Miltefosine, an alkylphosphocholine, is the most recent drug approved to treat visceral leishmaniasis. Miltefosine has shown promise as a treatment for Paracoccidioidomycosis, and it has mixed activity against other fungi and yeast. There is limited data on miltefosine's in vitro activity against azole-resistant and susceptible Aspergillus species. The purpose of this study is to determine Miltefosine's in vitro activity against Aspergillus strains. Miltefosine was tested against 108 azole-susceptible and resistant Aspergillus strains isolated from Iran and other countries using the broth microdilution method. Miltefosine was found to be effective against azole-resistant Aspergillus isolates, with a MIC range of 1.562-6.25 µg/ml. The MIC and MIC concentrations were 1.562 and 3.125 µg/ml, respectively. Miltefosine, however, had a higher geometric mean MIC (2.459 µg/ml) for wild-type Aspergillus isolates than itraconazole (0.220 µg/ml) and voriconazole (0.298 µg/ml).

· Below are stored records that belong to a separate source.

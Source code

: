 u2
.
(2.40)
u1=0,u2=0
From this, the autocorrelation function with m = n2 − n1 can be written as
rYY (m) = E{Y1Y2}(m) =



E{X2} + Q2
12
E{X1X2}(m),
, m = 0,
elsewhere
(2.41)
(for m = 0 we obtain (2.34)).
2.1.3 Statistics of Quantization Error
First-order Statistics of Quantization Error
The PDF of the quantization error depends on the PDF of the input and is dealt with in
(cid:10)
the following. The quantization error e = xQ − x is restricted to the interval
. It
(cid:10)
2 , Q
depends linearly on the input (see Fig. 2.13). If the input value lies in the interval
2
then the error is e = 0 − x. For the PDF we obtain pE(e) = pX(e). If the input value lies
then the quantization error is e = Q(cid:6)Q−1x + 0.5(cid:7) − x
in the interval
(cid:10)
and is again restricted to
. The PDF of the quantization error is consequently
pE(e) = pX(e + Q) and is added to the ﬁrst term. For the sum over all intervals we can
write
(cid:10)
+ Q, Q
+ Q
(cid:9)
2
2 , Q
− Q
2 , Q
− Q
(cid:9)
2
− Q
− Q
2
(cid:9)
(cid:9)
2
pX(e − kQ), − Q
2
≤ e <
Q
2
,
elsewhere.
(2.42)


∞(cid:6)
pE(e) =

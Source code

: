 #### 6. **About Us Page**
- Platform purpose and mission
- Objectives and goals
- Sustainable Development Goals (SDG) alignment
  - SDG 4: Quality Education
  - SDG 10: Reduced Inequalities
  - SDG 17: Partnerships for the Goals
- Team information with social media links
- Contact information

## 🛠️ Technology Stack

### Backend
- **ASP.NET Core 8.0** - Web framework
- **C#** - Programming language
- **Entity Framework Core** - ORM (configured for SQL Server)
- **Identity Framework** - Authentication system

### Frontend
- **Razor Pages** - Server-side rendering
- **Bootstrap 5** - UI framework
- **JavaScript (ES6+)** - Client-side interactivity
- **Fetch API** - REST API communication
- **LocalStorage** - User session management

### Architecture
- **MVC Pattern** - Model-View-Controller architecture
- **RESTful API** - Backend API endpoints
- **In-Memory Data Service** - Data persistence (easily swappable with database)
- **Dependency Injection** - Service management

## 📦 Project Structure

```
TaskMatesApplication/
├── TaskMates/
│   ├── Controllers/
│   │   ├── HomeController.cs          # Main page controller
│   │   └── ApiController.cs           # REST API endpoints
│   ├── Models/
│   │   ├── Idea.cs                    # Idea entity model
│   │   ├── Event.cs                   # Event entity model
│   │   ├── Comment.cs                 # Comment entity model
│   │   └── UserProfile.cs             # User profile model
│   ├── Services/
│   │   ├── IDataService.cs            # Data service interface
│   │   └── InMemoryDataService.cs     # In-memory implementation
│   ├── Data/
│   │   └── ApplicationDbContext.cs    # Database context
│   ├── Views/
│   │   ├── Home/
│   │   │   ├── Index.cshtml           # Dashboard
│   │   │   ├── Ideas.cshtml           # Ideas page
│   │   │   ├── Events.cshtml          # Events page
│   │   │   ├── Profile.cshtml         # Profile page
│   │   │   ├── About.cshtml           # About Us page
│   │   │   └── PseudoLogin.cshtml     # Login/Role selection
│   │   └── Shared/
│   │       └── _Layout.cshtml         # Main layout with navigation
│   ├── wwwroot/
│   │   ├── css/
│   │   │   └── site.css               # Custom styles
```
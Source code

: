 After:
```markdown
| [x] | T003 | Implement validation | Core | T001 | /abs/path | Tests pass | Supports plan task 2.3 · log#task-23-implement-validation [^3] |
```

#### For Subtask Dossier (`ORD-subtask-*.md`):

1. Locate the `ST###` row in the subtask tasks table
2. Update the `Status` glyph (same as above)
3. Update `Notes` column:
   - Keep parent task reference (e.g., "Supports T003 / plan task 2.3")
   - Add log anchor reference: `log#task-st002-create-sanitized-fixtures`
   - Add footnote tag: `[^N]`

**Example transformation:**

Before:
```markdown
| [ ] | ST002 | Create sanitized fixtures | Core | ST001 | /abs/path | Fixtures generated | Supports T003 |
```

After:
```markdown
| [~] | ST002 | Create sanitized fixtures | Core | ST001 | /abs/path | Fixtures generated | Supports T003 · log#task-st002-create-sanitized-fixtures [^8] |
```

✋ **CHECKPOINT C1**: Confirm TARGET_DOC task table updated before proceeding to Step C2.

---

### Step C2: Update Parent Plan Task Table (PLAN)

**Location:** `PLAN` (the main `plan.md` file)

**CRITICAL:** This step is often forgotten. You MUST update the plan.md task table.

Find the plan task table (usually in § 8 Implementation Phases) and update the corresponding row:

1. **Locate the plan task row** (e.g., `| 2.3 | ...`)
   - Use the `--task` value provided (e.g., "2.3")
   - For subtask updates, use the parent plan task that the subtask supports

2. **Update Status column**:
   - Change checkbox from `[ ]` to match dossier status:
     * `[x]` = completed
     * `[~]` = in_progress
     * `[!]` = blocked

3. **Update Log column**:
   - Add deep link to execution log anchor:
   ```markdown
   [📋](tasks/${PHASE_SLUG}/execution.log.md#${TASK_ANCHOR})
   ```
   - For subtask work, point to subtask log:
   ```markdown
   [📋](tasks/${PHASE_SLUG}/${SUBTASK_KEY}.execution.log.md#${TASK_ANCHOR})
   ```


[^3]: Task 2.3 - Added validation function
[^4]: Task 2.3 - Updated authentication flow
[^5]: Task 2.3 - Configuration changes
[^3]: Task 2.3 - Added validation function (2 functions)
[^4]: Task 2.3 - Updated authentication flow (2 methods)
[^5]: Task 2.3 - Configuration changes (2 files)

There was no statistically significant difference in Miltefosine MIC results between azole-resistant Aspergillus isolates and azole-susceptible Aspergillus isolates (p-value >0.05). Miltefosine appears to have good in vitro activity against azole-resistant Aspergillus strains, according to these findings. Furthermore, the findings suggest that this agent could be used to treat infections caused by azole-resistant Aspergillus species.